For the entries below, print exactly the lines between the line holding "Active development trunk for Yarn" and the line holding "stars:405 | forks:31 | 12 stars today", inclusive, and nothing else.

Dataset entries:
_ _ _ _ _
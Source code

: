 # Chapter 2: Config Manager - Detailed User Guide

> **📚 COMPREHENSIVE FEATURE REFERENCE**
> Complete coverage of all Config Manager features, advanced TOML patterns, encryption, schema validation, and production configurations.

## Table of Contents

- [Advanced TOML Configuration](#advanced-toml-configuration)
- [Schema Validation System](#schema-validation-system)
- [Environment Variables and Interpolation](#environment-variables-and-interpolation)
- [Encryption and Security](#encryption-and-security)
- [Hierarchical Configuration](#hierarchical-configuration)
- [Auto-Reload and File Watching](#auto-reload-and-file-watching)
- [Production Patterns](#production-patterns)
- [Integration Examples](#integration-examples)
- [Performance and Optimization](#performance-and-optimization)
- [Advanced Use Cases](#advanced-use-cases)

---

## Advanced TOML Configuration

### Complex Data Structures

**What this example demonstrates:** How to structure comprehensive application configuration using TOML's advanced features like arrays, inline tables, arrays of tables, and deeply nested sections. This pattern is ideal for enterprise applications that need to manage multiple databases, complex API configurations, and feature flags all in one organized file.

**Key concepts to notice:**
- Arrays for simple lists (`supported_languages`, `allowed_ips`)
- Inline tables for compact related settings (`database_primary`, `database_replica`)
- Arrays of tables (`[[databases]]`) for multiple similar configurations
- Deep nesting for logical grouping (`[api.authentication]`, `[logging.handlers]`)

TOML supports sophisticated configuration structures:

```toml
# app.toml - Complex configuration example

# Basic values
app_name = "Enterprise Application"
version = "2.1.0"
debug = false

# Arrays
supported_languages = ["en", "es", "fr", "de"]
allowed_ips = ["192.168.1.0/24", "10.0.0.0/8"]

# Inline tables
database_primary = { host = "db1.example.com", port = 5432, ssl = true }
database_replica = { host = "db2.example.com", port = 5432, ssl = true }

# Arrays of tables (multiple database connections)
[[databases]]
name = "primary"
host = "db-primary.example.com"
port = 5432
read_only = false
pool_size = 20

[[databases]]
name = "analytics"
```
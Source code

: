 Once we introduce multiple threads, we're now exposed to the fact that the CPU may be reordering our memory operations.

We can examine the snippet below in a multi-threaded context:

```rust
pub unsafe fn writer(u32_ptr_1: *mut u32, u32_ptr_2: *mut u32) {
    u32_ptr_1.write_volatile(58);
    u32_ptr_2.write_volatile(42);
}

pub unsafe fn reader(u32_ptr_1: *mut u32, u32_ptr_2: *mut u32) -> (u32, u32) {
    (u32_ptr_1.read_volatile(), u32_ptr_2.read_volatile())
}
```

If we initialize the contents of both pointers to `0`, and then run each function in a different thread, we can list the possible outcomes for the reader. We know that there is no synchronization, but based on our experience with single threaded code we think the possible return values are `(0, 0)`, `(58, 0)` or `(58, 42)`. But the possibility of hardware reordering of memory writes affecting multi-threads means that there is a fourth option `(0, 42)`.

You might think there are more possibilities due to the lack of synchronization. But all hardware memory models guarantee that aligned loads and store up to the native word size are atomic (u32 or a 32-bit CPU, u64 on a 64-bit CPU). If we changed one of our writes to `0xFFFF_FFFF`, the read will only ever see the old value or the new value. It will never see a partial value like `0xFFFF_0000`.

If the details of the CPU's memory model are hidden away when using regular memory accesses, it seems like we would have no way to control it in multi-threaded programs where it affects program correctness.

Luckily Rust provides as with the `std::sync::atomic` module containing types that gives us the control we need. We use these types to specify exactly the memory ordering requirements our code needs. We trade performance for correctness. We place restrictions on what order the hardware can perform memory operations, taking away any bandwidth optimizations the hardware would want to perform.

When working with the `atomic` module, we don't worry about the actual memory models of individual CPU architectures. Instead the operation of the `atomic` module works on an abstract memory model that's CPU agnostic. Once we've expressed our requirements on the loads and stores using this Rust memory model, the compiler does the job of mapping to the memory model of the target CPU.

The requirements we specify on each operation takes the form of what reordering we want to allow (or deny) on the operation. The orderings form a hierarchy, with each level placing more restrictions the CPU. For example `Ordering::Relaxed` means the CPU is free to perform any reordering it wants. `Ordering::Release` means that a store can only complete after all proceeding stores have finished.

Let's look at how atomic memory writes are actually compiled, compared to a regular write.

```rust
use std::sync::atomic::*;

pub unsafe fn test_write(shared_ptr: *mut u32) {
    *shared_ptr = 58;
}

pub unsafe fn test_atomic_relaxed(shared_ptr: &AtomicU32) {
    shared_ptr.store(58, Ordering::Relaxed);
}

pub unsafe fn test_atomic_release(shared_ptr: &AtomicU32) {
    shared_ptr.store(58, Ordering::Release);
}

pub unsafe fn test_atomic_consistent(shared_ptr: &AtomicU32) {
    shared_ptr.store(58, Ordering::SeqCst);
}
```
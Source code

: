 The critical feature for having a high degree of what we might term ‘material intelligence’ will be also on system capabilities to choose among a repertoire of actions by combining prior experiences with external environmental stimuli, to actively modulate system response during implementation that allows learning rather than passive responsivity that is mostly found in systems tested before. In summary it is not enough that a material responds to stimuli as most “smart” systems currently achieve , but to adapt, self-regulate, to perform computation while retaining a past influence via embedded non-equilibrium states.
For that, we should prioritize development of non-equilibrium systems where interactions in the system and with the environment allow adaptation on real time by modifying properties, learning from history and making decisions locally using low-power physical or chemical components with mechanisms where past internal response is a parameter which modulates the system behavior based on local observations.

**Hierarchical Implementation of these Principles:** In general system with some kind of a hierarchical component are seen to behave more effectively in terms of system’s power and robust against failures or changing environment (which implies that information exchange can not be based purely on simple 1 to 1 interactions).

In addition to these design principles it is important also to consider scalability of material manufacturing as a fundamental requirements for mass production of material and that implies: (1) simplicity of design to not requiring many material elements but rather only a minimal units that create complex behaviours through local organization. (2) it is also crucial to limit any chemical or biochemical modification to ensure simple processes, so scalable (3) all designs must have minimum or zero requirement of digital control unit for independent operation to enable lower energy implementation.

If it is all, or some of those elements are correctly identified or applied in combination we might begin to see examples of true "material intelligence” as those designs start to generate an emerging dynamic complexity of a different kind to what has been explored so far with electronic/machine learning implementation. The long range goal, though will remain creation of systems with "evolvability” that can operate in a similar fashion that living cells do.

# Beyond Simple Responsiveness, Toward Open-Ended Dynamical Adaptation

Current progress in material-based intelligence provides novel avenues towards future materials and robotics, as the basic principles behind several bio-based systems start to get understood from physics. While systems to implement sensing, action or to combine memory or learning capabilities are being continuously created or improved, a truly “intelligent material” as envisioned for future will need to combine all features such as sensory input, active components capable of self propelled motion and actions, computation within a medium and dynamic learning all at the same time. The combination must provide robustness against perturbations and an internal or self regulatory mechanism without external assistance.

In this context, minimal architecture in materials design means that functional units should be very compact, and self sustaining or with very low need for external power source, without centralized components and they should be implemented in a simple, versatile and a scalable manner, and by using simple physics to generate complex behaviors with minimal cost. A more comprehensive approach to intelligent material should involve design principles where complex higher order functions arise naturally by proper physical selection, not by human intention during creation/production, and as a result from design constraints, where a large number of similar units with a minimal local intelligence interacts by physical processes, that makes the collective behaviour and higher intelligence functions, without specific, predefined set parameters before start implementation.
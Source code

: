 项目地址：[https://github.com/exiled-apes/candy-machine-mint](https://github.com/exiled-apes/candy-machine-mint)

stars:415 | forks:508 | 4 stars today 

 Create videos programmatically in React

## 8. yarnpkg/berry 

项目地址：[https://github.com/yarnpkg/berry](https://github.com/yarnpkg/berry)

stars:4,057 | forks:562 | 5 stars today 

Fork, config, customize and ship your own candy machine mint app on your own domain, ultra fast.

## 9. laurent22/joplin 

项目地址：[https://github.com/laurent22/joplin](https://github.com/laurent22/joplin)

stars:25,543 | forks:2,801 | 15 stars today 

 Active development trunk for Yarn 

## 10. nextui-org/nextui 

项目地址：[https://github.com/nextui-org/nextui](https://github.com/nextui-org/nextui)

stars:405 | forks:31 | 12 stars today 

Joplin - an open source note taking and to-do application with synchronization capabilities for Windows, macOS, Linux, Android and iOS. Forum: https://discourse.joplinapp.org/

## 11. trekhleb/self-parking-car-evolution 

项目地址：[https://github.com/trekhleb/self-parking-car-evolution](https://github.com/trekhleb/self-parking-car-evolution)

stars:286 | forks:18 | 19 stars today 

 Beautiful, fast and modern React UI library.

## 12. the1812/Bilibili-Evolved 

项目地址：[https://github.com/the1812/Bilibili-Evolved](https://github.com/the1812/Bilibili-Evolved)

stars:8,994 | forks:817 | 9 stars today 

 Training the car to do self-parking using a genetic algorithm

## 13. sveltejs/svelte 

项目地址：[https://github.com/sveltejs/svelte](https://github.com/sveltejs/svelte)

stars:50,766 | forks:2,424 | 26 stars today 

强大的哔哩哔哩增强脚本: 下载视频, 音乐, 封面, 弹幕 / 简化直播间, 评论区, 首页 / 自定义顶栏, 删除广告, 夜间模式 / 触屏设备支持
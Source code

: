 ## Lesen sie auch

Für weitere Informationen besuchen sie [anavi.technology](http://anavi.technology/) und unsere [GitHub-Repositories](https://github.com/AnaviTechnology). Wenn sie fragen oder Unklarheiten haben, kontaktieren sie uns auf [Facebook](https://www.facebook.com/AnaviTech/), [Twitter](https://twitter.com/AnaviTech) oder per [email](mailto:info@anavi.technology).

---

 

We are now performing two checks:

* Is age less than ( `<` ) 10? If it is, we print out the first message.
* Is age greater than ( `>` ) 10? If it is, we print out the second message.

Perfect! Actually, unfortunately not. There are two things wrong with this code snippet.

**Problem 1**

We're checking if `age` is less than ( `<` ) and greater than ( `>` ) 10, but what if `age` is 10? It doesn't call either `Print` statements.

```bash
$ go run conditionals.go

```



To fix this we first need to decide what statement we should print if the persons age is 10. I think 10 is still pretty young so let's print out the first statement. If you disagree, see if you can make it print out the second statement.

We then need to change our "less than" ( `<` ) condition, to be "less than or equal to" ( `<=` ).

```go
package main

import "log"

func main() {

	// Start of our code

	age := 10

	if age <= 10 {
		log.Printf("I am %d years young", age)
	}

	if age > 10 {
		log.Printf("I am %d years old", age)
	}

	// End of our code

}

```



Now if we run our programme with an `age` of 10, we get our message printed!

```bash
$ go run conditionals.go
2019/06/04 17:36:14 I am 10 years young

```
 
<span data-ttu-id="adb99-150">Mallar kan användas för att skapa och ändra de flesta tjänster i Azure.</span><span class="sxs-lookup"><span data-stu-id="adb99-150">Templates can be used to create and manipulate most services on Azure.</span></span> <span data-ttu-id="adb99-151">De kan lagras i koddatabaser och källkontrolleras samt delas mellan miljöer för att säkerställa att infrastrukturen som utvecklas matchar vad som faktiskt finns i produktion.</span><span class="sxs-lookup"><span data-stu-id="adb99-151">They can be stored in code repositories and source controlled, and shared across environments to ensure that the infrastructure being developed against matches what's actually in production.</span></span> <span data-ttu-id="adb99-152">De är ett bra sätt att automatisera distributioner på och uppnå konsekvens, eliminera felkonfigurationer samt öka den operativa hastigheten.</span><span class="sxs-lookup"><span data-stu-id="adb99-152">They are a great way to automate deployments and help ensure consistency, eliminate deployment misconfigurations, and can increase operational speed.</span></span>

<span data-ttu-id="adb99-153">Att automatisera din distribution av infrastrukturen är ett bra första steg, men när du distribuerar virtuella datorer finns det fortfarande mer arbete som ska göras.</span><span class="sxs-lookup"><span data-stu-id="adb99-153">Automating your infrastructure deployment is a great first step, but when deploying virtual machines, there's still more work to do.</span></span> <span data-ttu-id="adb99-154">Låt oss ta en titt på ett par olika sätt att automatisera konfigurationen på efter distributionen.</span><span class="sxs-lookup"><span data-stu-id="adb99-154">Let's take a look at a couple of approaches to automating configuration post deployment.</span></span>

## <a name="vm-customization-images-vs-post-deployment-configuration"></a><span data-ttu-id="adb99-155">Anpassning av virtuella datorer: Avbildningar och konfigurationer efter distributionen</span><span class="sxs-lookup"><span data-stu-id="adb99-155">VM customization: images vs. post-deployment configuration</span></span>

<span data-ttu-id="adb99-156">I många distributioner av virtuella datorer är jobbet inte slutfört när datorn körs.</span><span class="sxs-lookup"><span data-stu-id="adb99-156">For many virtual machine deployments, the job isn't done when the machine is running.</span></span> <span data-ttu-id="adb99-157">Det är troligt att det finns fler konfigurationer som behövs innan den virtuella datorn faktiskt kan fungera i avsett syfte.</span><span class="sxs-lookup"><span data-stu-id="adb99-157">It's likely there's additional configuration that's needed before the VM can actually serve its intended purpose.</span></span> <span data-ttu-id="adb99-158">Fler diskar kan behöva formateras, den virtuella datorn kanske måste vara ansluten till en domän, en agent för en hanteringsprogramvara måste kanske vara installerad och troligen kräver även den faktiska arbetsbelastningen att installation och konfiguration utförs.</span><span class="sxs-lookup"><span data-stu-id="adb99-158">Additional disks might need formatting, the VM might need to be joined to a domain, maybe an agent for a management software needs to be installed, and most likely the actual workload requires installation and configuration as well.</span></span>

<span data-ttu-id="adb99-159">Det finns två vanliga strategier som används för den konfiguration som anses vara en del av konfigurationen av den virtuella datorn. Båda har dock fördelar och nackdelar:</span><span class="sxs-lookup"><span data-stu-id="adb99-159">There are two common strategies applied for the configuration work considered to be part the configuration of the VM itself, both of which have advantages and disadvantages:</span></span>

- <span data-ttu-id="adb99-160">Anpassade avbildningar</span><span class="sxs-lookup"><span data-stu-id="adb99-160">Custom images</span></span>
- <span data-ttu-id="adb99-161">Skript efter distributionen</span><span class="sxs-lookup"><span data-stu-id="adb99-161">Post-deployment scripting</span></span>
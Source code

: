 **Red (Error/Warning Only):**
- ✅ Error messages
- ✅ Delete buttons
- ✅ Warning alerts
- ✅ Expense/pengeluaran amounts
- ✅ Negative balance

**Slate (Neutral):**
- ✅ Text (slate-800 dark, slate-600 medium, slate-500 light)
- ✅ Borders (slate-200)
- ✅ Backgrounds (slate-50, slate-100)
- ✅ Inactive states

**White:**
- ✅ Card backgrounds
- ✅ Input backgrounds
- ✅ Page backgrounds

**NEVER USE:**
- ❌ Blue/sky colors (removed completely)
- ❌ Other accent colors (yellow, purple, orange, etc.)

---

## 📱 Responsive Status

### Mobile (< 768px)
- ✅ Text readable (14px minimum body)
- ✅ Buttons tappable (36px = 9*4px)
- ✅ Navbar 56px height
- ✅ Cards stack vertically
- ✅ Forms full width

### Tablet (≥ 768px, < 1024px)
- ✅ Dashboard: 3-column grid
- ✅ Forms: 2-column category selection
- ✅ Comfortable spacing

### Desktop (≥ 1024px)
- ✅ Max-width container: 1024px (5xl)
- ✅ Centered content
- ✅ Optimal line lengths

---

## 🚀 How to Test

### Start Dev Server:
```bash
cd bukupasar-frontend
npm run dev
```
_ _ _ _ _
RESULT OF THE TASK.
 Active development trunk for Yarn 

## 10. nextui-org/nextui 

项目地址：[https://github.com/nextui-org/nextui](https://github.com/nextui-org/nextui)

stars:405 | forks:31 | 12 stars today 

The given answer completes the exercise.